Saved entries

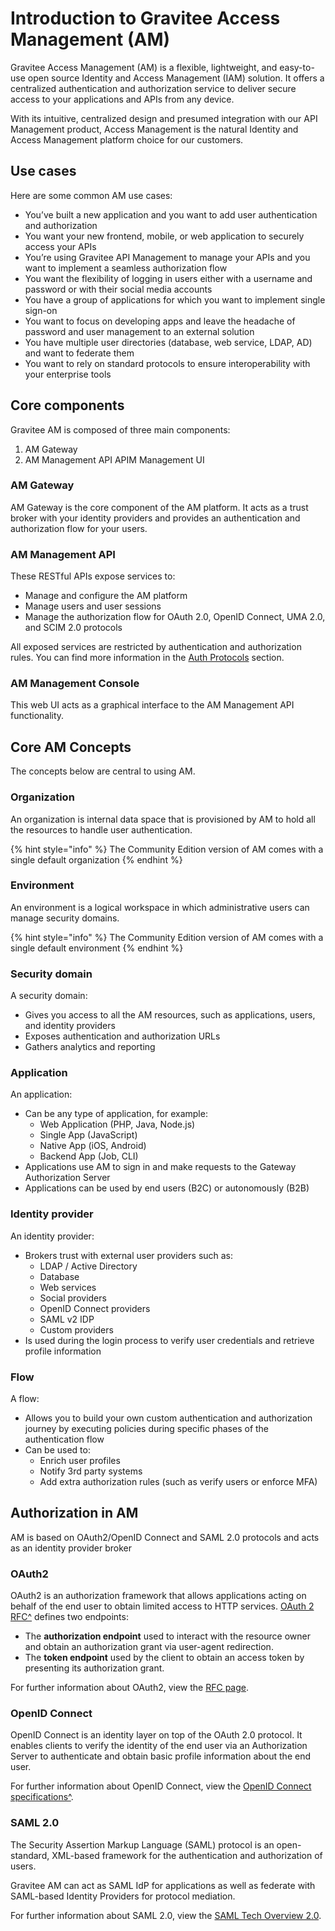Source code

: # Introduction to Gravitee Access Management (AM)

Gravitee Access Management (AM) is a flexible, lightweight, and easy-to-use open source Identity and Access Management (IAM) solution. It offers a centralized authentication and authorization service to deliver secure access to your applications and APIs from any device.

With its intuitive, centralized design and presumed integration with our API Management product, Access Management is the natural Identity and Access Management platform choice for our customers.

## Use cases

Here are some common AM use cases:

* You’ve built a new application and you want to add user authentication and authorization
* You want your new frontend, mobile, or web application to securely access your APIs
* You’re using Gravitee API Management to manage your APIs and you want to implement a seamless authorization flow
* You want the flexibility of logging in users either with a username and password or with their social media accounts
* You have a group of applications for which you want to implement single sign-on
* You want to focus on developing apps and leave the headache of password and user management to an external solution
* You have multiple user directories (database, web service, LDAP, AD) and want to federate them
* You want to rely on standard protocols to ensure interoperability with your enterprise tools

## Core components

Gravitee AM is composed of three main components:

1. AM Gateway
2. AM Management API
APIM Management UI

### AM Gateway

AM Gateway is the core component of the AM platform. It acts as a trust broker with your identity providers and provides an authentication and authorization flow for your users.

### AM Management API

These RESTful APIs expose services to:

* Manage and configure the AM platform
* Manage users and user sessions
* Manage the authorization flow for OAuth 2.0, OpenID Connect, UMA 2.0, and SCIM 2.0 protocols

All exposed services are restricted by authentication and authorization rules. You can find more information in the [Auth Protocols](guides/auth-protocols/) section.

### AM Management Console

This web UI acts as a graphical interface to the AM Management API functionality.

## Core AM Concepts

The concepts below are central to using AM.

### Organization

An organization is internal data space that is provisioned by AM to hold all the resources to handle user authentication.

{% hint style="info" %}
The Community Edition version of AM comes with a single default organization
{% endhint %}

### Environment

An environment is a logical workspace in which administrative users can manage security domains.

{% hint style="info" %}
The Community Edition version of AM comes with a single default environment
{% endhint %}

### Security domain

A security domain:

* Gives you access to all the AM resources, such as applications, users, and identity providers
* Exposes authentication and authorization URLs
* Gathers analytics and reporting

### Application

An application:

* Can be any type of application, for example:
  * Web Application (PHP, Java, Node.js)
  * Single App (JavaScript)
  * Native App (iOS, Android)
  * Backend App (Job, CLI)
* Applications use AM to sign in and make requests to the Gateway Authorization Server
* Applications can be used by end users (B2C) or autonomously (B2B)

### Identity provider

An identity provider:

* Brokers trust with external user providers such as:
  * LDAP / Active Directory
  * Database
  * Web services
  * Social providers
  * OpenID Connect providers
  * SAML v2 IDP
  * Custom providers
* Is used during the login process to verify user credentials and retrieve profile information

### Flow

A flow:

* Allows you to build your own custom authentication and authorization journey by executing policies during specific phases of the authentication flow
* Can be used to:
  * Enrich user profiles
  * Notify 3rd party systems
  * Add extra authorization rules (such as verify users or enforce MFA)

## Authorization in AM

AM is based on OAuth2/OpenID Connect and SAML 2.0 protocols and acts as an identity provider broker

### OAuth2

OAuth2 is an authorization framework that allows applications acting on behalf of the end user to obtain limited access to HTTP services. [OAuth 2 RFC^](https://tools.ietf.org/html/rfc6749) defines two endpoints:

* The **authorization endpoint** used to interact with the resource owner and obtain an authorization grant via user-agent redirection.
* The **token endpoint** used by the client to obtain an access token by presenting its authorization grant.

For further information about OAuth2, view the [RFC page](https://tools.ietf.org/html/rfc6749).

### OpenID Connect

OpenID Connect is an identity layer on top of the OAuth 2.0 protocol. It enables clients to verify the identity of the end user via an Authorization Server to authenticate and obtain basic profile information about the end user.

For further information about OpenID Connect, view the [OpenID Connect specifications^](http://openid.net/specs/openid-connect-core-1\_0.html).

### SAML 2.0

The Security Assertion Markup Language (SAML) protocol is an open-standard, XML-based framework for the authentication and authorization of users.

Gravitee AM can act as SAML IdP for applications as well as federate with SAML-based Identity Providers for protocol mediation.

For further information about SAML 2.0, view the [SAML Tech Overview 2.0](http://docs.oasis-open.org/security/saml/Post2.0/sstc-saml-tech-overview-2.0.html).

- [DIRECTIONS] Copy all lines above containing the string "used".

- [FINAL ANSWER]
* Applications can be used by end users (B2C) or autonomously (B2B)
* Is used during the login process to verify user credentials and retrieve profile information
* Can be used to:
* The **authorization endpoint** used to interact with the resource owner and obtain an authorization grant via user-agent redirection.
* The **token endpoint** used by the client to obtain an access token by presenting its authorization grant.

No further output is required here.